Source texts of formatted documents
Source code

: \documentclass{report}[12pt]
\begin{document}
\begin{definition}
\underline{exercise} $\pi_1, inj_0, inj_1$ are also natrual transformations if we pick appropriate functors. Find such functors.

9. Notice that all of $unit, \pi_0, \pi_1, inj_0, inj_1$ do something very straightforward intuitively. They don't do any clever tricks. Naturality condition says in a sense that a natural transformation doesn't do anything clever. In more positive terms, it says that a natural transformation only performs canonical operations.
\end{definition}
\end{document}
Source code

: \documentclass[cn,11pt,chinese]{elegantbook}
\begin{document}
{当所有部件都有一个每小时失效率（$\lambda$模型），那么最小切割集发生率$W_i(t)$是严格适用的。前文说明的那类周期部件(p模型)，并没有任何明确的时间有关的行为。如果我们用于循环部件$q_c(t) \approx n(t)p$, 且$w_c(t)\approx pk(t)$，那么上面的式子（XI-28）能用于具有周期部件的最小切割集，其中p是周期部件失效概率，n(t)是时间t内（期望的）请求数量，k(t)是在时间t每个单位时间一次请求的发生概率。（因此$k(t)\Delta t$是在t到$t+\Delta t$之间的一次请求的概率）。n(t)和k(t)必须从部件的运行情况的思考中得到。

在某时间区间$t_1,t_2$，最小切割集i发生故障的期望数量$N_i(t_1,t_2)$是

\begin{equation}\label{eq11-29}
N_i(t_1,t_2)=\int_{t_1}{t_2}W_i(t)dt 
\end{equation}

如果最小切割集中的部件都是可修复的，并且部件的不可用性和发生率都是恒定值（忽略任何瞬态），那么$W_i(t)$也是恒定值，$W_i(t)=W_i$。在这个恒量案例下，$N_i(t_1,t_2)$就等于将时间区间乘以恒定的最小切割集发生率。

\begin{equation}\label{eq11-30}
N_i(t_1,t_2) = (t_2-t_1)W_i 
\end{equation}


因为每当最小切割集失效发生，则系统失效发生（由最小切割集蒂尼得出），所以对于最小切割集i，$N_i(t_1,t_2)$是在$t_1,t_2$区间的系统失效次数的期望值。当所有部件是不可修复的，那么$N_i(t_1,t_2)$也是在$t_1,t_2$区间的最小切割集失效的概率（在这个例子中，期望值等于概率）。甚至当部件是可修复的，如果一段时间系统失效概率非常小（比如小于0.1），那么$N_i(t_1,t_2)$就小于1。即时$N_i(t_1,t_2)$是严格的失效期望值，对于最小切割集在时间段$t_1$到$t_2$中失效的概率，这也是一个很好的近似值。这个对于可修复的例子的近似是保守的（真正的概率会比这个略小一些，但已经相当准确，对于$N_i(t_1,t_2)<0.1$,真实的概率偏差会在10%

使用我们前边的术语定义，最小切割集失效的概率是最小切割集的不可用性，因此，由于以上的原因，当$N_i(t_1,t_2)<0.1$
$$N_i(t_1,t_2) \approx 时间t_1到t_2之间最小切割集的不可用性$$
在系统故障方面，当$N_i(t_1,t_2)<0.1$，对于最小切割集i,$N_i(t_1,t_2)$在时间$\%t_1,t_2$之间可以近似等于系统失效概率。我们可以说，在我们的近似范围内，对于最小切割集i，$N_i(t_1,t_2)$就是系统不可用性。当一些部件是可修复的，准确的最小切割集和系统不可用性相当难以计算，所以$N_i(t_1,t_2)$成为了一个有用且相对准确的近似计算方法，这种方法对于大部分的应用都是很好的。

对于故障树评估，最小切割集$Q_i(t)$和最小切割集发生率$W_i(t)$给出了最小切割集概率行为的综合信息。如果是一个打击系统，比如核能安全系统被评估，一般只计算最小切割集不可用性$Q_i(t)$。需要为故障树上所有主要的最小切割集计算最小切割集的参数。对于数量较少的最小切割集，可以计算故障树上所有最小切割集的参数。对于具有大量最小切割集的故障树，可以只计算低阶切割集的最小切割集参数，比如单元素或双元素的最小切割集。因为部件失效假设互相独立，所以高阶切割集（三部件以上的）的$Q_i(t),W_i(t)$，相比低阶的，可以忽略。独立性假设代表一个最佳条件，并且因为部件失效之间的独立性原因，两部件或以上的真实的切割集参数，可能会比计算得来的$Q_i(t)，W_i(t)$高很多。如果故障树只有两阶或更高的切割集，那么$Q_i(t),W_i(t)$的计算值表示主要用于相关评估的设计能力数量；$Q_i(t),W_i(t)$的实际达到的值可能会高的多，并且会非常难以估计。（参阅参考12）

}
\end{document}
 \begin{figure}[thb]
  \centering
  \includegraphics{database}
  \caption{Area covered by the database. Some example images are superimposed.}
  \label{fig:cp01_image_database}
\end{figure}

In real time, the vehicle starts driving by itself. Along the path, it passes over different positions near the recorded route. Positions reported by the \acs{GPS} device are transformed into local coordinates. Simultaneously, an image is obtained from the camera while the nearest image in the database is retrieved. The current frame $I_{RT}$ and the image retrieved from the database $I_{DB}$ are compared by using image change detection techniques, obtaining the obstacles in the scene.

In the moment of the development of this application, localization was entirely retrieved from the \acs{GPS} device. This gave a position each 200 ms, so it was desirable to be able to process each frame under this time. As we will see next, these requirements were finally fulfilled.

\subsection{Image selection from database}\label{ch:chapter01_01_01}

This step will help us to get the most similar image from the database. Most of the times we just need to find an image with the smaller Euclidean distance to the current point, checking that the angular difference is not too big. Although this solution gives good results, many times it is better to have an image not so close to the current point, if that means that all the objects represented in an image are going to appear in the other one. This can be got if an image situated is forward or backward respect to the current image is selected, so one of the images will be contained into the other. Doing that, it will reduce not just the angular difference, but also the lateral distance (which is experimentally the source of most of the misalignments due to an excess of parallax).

- **What you will do**
Where in the records does the word "equation" appear? Copy each line that holds it.

- **Solution below**
\begin{equation}\label{eq11-29}
\end{equation}
\begin{equation}\label{eq11-30}
\end{equation}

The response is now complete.